| Une conscience et un désir |
Mercredi 13 juin 2001 |
La scène se passe dans un centre, au Sri Lanka, où des enfants jouent aux devinettes. L'un d'entre eux simule un paysan labourant une rizière. Une fillette croit avoir la solution : "il est en train de creuser une fosse où entasser des cadavres", dit-elle. Un garçon lui coupe la parole : "non, il achève un soldat à coup de baïonnette". Telles sont les réponses spontanées de ces enfants, autrefois enrôlés comme combattants dans les rangs des Tigres de Libération de l'Eelam Tamoul (LTTE). Avant d'être accueillis dans ce centre de réhabilitation, ils faisaient partie des 300 000 jeunes gens âgés de moins de 18 ans engagés activement dans un conflit se déroulant actuellement sur la planète, en tant que messagers, porteurs, espions, guerriers ou esclaves sexuels, quand ils ne remplissent pas toutes ces fonctions à la fois. C'est ce que dénonce aujourd'hui un rapport publié par la Coalition pour Stopper l'Utilisation des Enfants Soldats, à la veille de la Session Spéciale des Nations Unies sur les Enfants qui se tient à New York cette semaine.

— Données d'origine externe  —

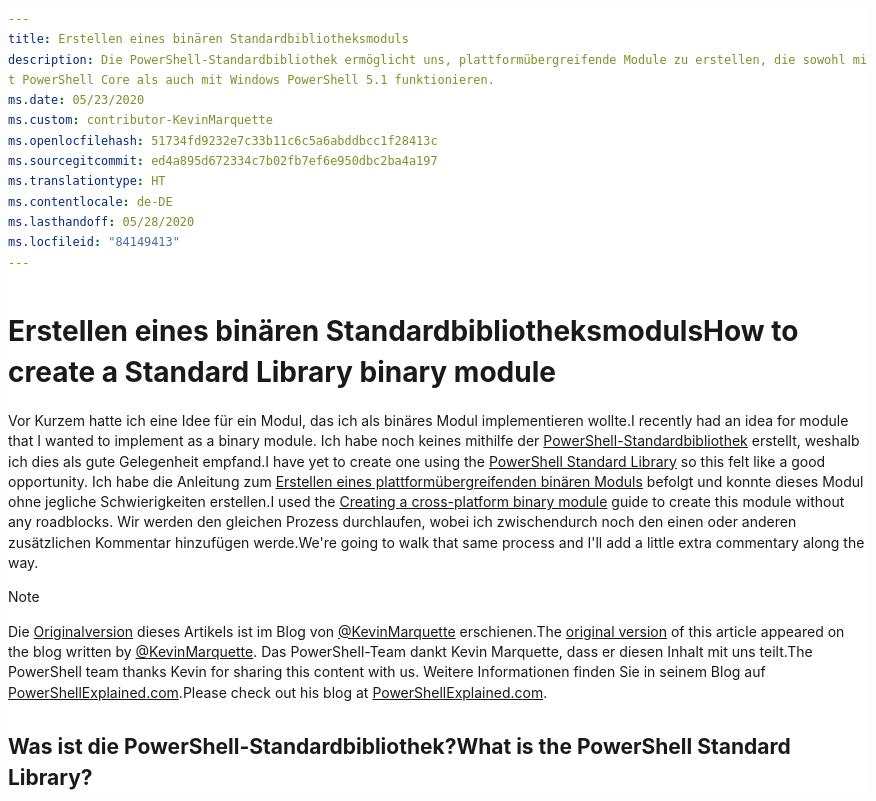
 ```yaml
---
title: Erstellen eines binären Standardbibliotheksmoduls
description: Die PowerShell-Standardbibliothek ermöglicht uns, plattformübergreifende Module zu erstellen, die sowohl mit PowerShell Core als auch mit Windows PowerShell 5.1 funktionieren.
ms.date: 05/23/2020
ms.custom: contributor-KevinMarquette
ms.openlocfilehash: 51734fd9232e7c33b11c6c5a6abddbcc1f28413c
ms.sourcegitcommit: ed4a895d672334c7b02fb7ef6e950dbc2ba4a197
ms.translationtype: HT
ms.contentlocale: de-DE
ms.lasthandoff: 05/28/2020
ms.locfileid: "84149413"
---
```

# <a name="how-to-create-a-standard-library-binary-module"></a><span data-ttu-id="a93f3-103">Erstellen eines binären Standardbibliotheksmoduls</span><span class="sxs-lookup"><span data-stu-id="a93f3-103">How to create a Standard Library binary module</span></span>

<span data-ttu-id="a93f3-104">Vor Kurzem hatte ich eine Idee für ein Modul, das ich als binäres Modul implementieren wollte.</span><span class="sxs-lookup"><span data-stu-id="a93f3-104">I recently had an idea for module that I wanted to implement as a binary module.</span></span> <span data-ttu-id="a93f3-105">Ich habe noch keines mithilfe der [PowerShell-Standardbibliothek][] erstellt, weshalb ich dies als gute Gelegenheit empfand.</span><span class="sxs-lookup"><span data-stu-id="a93f3-105">I have yet to create one using the [PowerShell Standard Library][] so this felt like a good opportunity.</span></span> <span data-ttu-id="a93f3-106">Ich habe die Anleitung zum [Erstellen eines plattformübergreifenden binären Moduls][] befolgt und konnte dieses Modul ohne jegliche Schwierigkeiten erstellen.</span><span class="sxs-lookup"><span data-stu-id="a93f3-106">I used the [Creating a cross-platform binary module][] guide to create this module without any roadblocks.</span></span>
<span data-ttu-id="a93f3-107">Wir werden den gleichen Prozess durchlaufen, wobei ich zwischendurch noch den einen oder anderen zusätzlichen Kommentar hinzufügen werde.</span><span class="sxs-lookup"><span data-stu-id="a93f3-107">We're going to walk that same process and I'll add a little extra commentary along the way.</span></span>

> [!NOTE]
> <span data-ttu-id="a93f3-108">Die [Originalversion][] dieses Artikels ist im Blog von [@KevinMarquette][] erschienen.</span><span class="sxs-lookup"><span data-stu-id="a93f3-108">The [original version][] of this article appeared on the blog written by [@KevinMarquette][].</span></span> <span data-ttu-id="a93f3-109">Das PowerShell-Team dankt Kevin Marquette, dass er diesen Inhalt mit uns teilt.</span><span class="sxs-lookup"><span data-stu-id="a93f3-109">The PowerShell team thanks Kevin for sharing this content with us.</span></span> <span data-ttu-id="a93f3-110">Weitere Informationen finden Sie in seinem Blog auf [PowerShellExplained.com][].</span><span class="sxs-lookup"><span data-stu-id="a93f3-110">Please check out his blog at [PowerShellExplained.com][].</span></span>

## <a name="what-is-the-powershell-standard-library"></a><span data-ttu-id="a93f3-111">Was ist die PowerShell-Standardbibliothek?</span><span class="sxs-lookup"><span data-stu-id="a93f3-111">What is the PowerShell Standard Library?</span></span>


[Originalversion]: https://powershellexplained.com/2018-08-04-Powershell-Standard-Library-Binary-Module/
[original version]: https://powershellexplained.com/2018-08-04-Powershell-Standard-Library-Binary-Module/
[powershellexplained.com]: https://powershellexplained.com/
[@KevinMarquette]: https://twitter.com/KevinMarquette
[PowerShell-Standardbibliothek]: https://github.com/PowerShell/PowerShellStandard
[PowerShell Standard Library]: https://github.com/PowerShell/PowerShellStandard
[Erstellen eines plattformübergreifenden binären Moduls]: https://github.com/PowerShell/PowerShell/blob/master/docs/cmdlet-example/command-line-simple-example.md
[Creating a cross-platform binary module]: https://github.com/PowerShell/PowerShell/blob/master/docs/cmdlet-example/command-line-simple-example.md
[.NET Core SDK]: https://www.microsoft.com/net/download/core
[dotnet core SDK]: https://www.microsoft.com/net/download/core
[Verwenden eines NuGet-Servers für ein PSRepository]: https://powershellexplained.com/2018-03-03-Powershell-Using-a-NuGet-server-for-a-PSRepository/
[Using a NuGet server for a PSRepository]: https://powershellexplained.com/2018-03-03-Powershell-Using-a-NuGet-server-for-a-PSRepository/
[Windows PowerShell SDK]: /powershell/scripting/developer/windows-powershell-reference
[VS Code]: https://code.visualstudio.com
[NuGet-Paket]: https://www.nuget.org/packages/PowerShellStandard.Library/
[nuget package]: https://www.nuget.org/packages/PowerShellStandard.Library/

Au Sri Lanka, précisément, en octobre 1999, les troupes gouvernementales lancèrent une attaque contre des rebelles qui causa la mort de 140 d'entre eux, parmi lesquels une cinquantaine d'enfants, en majorité des fillettes âgées de 11 à 15 ans. Si beaucoup de mineurs sont impliqués dans des conflits en Asie - par exemple en Afghanistan ou au Myanmar - l'Afrique détient sans doute un record en ce domaine avec 120 000 enfants forcés de se battre, que ce soit en Angola, au Burundi, au Liberia, au Soudan ou en Sierra Leone etc. Mais il ne faudrait pas croire que les pays développés sont à l'abri de ce fléau. Le rapport épingle également les Etats-Unis et la Grande Bretagne qui emploient dans leurs armées des jeunes gens âgés de 17 ans seulement : certains participent à des opérations de maintien de la paix en Bosnie ou au Kosovo, d'autres ont trouvé la mort au cours de la guerre du Golfe. Par ailleurs, des affaires récentes ont révélé des pratiques dégradantes imposées aux jeunes recrues britanniques comme, par exemple, la simulation d'exécutions ou d'actes sexuels et autres actes humiliants. Et lorsque l'on sait que sur les 80 nations ayant signé le protocole optionnel de la Convention sur les Droits de l'Enfant - qui interdit le recrutement des jeunes âgés de moins de dix-huit ans - seules cinq d'entre elles l'ont ratifié, on ne s'étonne plus de l'ampleur de ce drame.
Ainsi que le montre le rapport de la Coalition, il y a, aujourd'hui, davantage de pays utilisant des enfants comme soldats qu'il y a deux ans, à croire que la mobilisation en faveur de cette cause a été, jusqu'à présent, sans effet. Ce n'est, heureusement, pas tout à fait le cas : l'utilisation d'enfants soldats a, notamment, diminué en Amérique Latine, au Moyen Orient et dans les Balkans, avec la fin de plusieurs conflits. Quelques pays d'Afrique ont même commencé à démobiliser leurs très jeunes recrues. Toutefois, la communauté internationale est loin d'accorder à cette question l'attention qu'elle mérite. Pourtant, les témoignages ne manquent pas qui sont susceptibles d'émouvoir les individus devant le sort de ces enfants obligés de se droguer, de mutiler ou de tuer de plus jeunes qu'eux et de participer à des "jeux" d'adultes qu'ils ne comprennent pas... Mais l'émotion ne suffit plus : il faut aux humains d'aujourd'hui une motivation supérieure s'ils veulent surmonter les épreuves qui se présentent à eux. Il leur faut une conscience et un désir : la conscience de leur potentiel créateur et le désir d'en goûter les fruits ; la conscience de faire partie de l'humanité et le désir de participer au bonheur de l'humanité future. Faire des enfants, au sens habituel du terme, ne suffit plus, et cela n'est d'ailleurs pas donné à tout le monde. Faire des enfants qu'ils soient plus heureux, cela tout le monde le peut.